If two scopes have completely different lifetimes, they cannot share their contents without duplication/[font=courier new,courier,monospace]memcpy[/font]ing. Ref-counting is not used for most assets.
You can however form a parent/children hierarchy of scopes that can share assets up the tree. E.g. if a "level-chunk" scope was parented under a "whole-level" scope, then if you asked the "level-chunk" scope to load an asset that already existed in it's parent, then the asset would not be reloaded (it would be fetched from the parent).
The situation I've dealt with in the past is the user 'equipping' a skill or weapon in an RPG, and having the need to pre-emptively load all assets that might subsequently be used for that selection. Assets are potentially shared between related scopes in this scenario, and in a heavily memory bound system like the last generation of consoles, duplicating asset data is something to be avoided. The sharing needs to happen horizontally (between siblings), not vertically between a parent/child. I can't see a safe way to achieve this type of differential loading (load scope B, but reference any shared data from sibling scope A) without some kind of reference counting mechanism. This is not to say reference counting couldn't be implemented relatively easily into the asset scope framework you have described. This may not be suitable if the memory fragmentation associated with such an approach is a problem. It was the right fit for one specific project I worked on, with load times down to a fraction of what they would otherwise be, by allowing preloading of almost all level assets during character/level select screens.

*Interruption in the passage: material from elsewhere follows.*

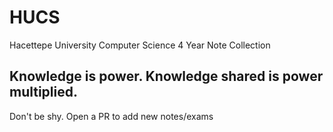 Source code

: # HUCS
Hacettepe University Computer Science 4 Year Note Collection

## Knowledge is power. Knowledge shared is power multiplied.
Don't be shy. Open a PR to add new notes/exams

What processing operations / data transformations does the entity node provide? In this case, if it's only required to group sub-objects in the editor, then it doesn't need to exist in the game -- the car will emerge simply by loading the actual components that were specified under the car node, without creating a representation of the car node itself.

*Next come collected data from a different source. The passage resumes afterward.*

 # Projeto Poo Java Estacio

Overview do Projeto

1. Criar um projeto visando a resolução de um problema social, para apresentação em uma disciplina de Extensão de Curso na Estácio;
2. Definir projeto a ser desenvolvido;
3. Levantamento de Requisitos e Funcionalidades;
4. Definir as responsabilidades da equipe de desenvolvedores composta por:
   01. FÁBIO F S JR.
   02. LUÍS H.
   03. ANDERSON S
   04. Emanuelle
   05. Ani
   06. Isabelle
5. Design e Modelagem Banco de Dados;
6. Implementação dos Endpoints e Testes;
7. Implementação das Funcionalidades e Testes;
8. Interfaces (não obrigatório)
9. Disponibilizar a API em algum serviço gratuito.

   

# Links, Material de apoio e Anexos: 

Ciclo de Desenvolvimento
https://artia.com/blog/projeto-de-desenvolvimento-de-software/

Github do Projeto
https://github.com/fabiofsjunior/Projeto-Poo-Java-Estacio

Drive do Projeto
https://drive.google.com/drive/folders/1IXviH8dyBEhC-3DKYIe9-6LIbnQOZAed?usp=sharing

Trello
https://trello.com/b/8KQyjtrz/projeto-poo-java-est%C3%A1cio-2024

It provides no data transformations, existing only as a point of reference, a collection of properties (expressed as interfaces at the entity level) defining a logical entity. It will have a tree of objects below it (chassis, wheels, whatever), but the actual control interfaces - how it translates user inputs, or whether an AI operates it, will be (optionally) defined by interfaces assigned to that root 'car' node.. or it won't have any interfaces associated with it, in which case it will basically exist as a static object.
Just because your XML is a "scene graph" of nodes, that doesn't mean that your de-serialised XML data has to follow the same structure. You could dump all the car-components into the scene and connect them to each other without having an node retaining links to them.
Yes, though the car could be considered a component in and of itself, having intrinsic properties (or, it might not..). If not, you might choose instead to express a car as a collection of networked (linked) entities as you describe - though some designers might find this a bit cumbersome (if they want to link another entity to the 'car', can they still link it to the root car node given it has no direct runtime representation?).
Passing the map of factories into the entity only makes sense if the Entity's purpose for existing is "parsing XML files". In that case, then before parsing an XML file, I'd construct a map containing all of the factories that your scene XML files could possibly require, and use that map during any deserialisation routine. However, in this case, I'd move this logic out of the Entity class altogether and into an XmlSceneParser instead... and again get rid of the Entity as a misplaced concept, or find it's real purpose and make it do that.
I agree the loading is better done from some loading/parsing framework, completely outside of entity. Except where you start drilling down to concrete implementations, for example loading an EngineDynamicModel component or something - where data to load is a bit more private in nature.